══ DATA

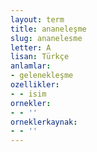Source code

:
 ```yaml
---
layout: term
title: ananeleşme
slug: ananelesme
letter: A
lisan: Türkçe
anlamlar:
- gelenekleşme
ozellikler:
- - isim
ornekler:
- - ''
orneklerkaynak:
- - ''
---
```

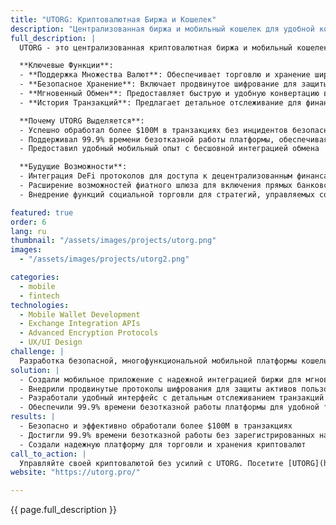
 ```yaml
---
title: "UTORG: Криптовалютная Биржа и Кошелек"
description: "Централизованная биржа и мобильный кошелек для удобной конвертации и транзакций криптовалют"
full_description: |
  UTORG - это централизованная криптовалютная биржа и мобильный кошелек, разработанные для удобной и безопасной торговли, хранения и конвертации цифровых активов. С поддержкой множества валют, продвинутыми мерами безопасности и интуитивным интерфейсом, UTORG упрощает управление криптовалютами для пользователей по всему миру.

  **Ключевые Функции**:
  - **Поддержка Множества Валют**: Обеспечивает торговлю и хранение широкого спектра криптовалют
  - **Безопасное Хранение**: Включает продвинутое шифрование для защиты активов пользователей
  - **Мгновенный Обмен**: Предоставляет быструю и удобную конвертацию валют
  - **История Транзакций**: Предлагает детальное отслеживание для финансовой прозрачности

  **Почему UTORG Выделяется**:
  - Успешно обработал более $100M в транзакциях без инцидентов безопасности
  - Поддерживал 99.9% времени безотказной работы платформы, обеспечивая надежность
  - Предоставил удобный мобильный опыт с бесшовной интеграцией обмена

  **Будущие Возможности**:
  - Интеграция DeFi протоколов для доступа к децентрализованным финансам
  - Расширение возможностей фиатного шлюза для включения прямых банковских переводов
  - Внедрение функций социальной торговли для стратегий, управляемых сообществом

featured: true
order: 6
lang: ru
thumbnail: "/assets/images/projects/utorg.png"
images:
  - "/assets/images/projects/utorg2.png"

categories:
  - mobile
  - fintech
technologies:
  - Mobile Wallet Development
  - Exchange Integration APIs
  - Advanced Encryption Protocols
  - UX/UI Design
challenge: |
  Разработка безопасной, многофункциональной мобильной платформы кошелька и биржи, поддерживающей множество криптовалют при сохранении бесперебойной и надежной работы. Безопасность и удобство использования были главными приоритетами для построения доверия и удобства использования.
solution: |
  - Создали мобильное приложение с надежной интеграцией биржи для мгновенной конвертации валют
  - Внедрили продвинутые протоколы шифрования для защиты активов пользователей
  - Разработали удобный интерфейс с детальным отслеживанием транзакций
  - Обеспечили 99.9% времени безотказной работы платформы для удобной торговли
results: |
  - Безопасно и эффективно обработали более $100M в транзакциях
  - Достигли 99.9% времени безотказной работы без зарегистрированных нарушений безопасности
  - Создали надежную платформу для торговли и хранения криптовалют
call_to_action: |
  Управляйте своей криптовалютой без усилий с UTORG. Посетите [UTORG](https://utorg.pro/) чтобы узнать больше.
website: "https://utorg.pro/"

---
```


{{ page.full_description }}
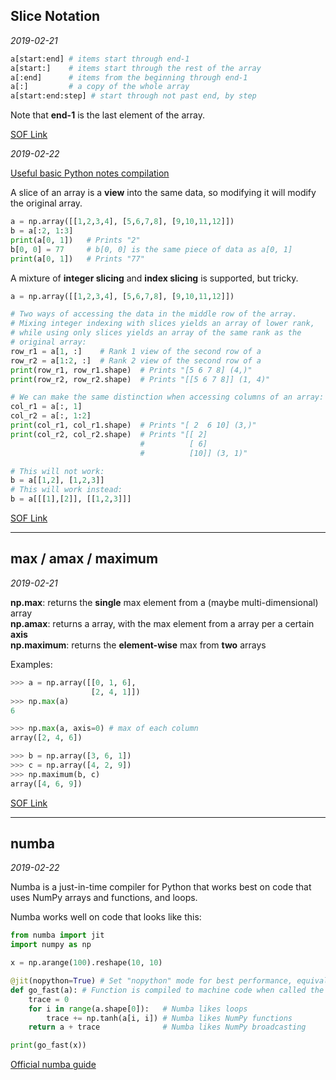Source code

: ## Slice Notation

*2019-02-21*

```python
a[start:end] # items start through end-1
a[start:]    # items start through the rest of the array
a[:end]      # items from the beginning through end-1
a[:]         # a copy of the whole array
a[start:end:step] # start through not past end, by step
```

Note that **end-1** is the last element of the array.

[SOF Link](https://stackoverflow.com/questions/509211/understanding-slice-notation)

*2019-02-22*

[Useful basic Python notes compilation](http://cs231n.github.io/python-numpy-tutorial/)

A slice of an array is a **view** into the same data, so modifying it will modify the original array.
```python
a = np.array([[1,2,3,4], [5,6,7,8], [9,10,11,12]])
b = a[:2, 1:3]
print(a[0, 1])   # Prints "2"
b[0, 0] = 77     # b[0, 0] is the same piece of data as a[0, 1]
print(a[0, 1])   # Prints "77"
```

A mixture of **integer slicing** and **index slicing** is supported, but tricky.
```python
a = np.array([[1,2,3,4], [5,6,7,8], [9,10,11,12]])

# Two ways of accessing the data in the middle row of the array.
# Mixing integer indexing with slices yields an array of lower rank,
# while using only slices yields an array of the same rank as the
# original array:
row_r1 = a[1, :]    # Rank 1 view of the second row of a
row_r2 = a[1:2, :]  # Rank 2 view of the second row of a
print(row_r1, row_r1.shape)  # Prints "[5 6 7 8] (4,)"
print(row_r2, row_r2.shape)  # Prints "[[5 6 7 8]] (1, 4)"

# We can make the same distinction when accessing columns of an array:
col_r1 = a[:, 1]
col_r2 = a[:, 1:2]
print(col_r1, col_r1.shape)  # Prints "[ 2  6 10] (3,)"
print(col_r2, col_r2.shape)  # Prints "[[ 2]
                             #          [ 6]
                             #          [10]] (3, 1)"

# This will not work:
b = a[[1,2], [1,2,3]]
# This will work instead:
b = a[[[1],[2]], [[1,2,3]]]
```

[SOF Link](https://stackoverflow.com/questions/21349133/numpy-array-integer-indexing-in-more-than-one-dimension)

***

## max / amax / maximum

*2019-02-21*

**np.max**: returns the **single** max element from a (maybe multi-dimensional) array  
**np.amax**: returns a array, with the max element from a array per a certain **axis**  
**np.maximum**: returns the **element-wise** max from **two** arrays

Examples:
```python
>>> a = np.array([[0, 1, 6],
                  [2, 4, 1]])
>>> np.max(a)
6

>>> np.max(a, axis=0) # max of each column
array([2, 4, 6])

>>> b = np.array([3, 6, 1])
>>> c = np.array([4, 2, 9])
>>> np.maximum(b, c)
array([4, 6, 9])
```

[SOF Link](https://stackoverflow.com/questions/33569668/numpy-max-vs-amax-vs-maximum)

***

## numba

*2019-02-22*

Numba is a just-in-time compiler for Python that works best on code that uses NumPy arrays and functions, and loops.  

Numba works well on code that looks like this:  

```python
from numba import jit
import numpy as np

x = np.arange(100).reshape(10, 10)

@jit(nopython=True) # Set "nopython" mode for best performance, equivalent to @njit
def go_fast(a): # Function is compiled to machine code when called the first time
    trace = 0
    for i in range(a.shape[0]):   # Numba likes loops
        trace += np.tanh(a[i, i]) # Numba likes NumPy functions
    return a + trace              # Numba likes NumPy broadcasting

print(go_fast(x))
```

[Official numba guide](https://numba.pydata.org/numba-doc/latest/user/5minguide.html)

════

__PROMPT__.
Read the material above and copy out each line holding "will".

__WRITTEN SOLUTION__.
A slice of an array is a **view** into the same data, so modifying it will modify the original array.
# This will not work:
# This will work instead:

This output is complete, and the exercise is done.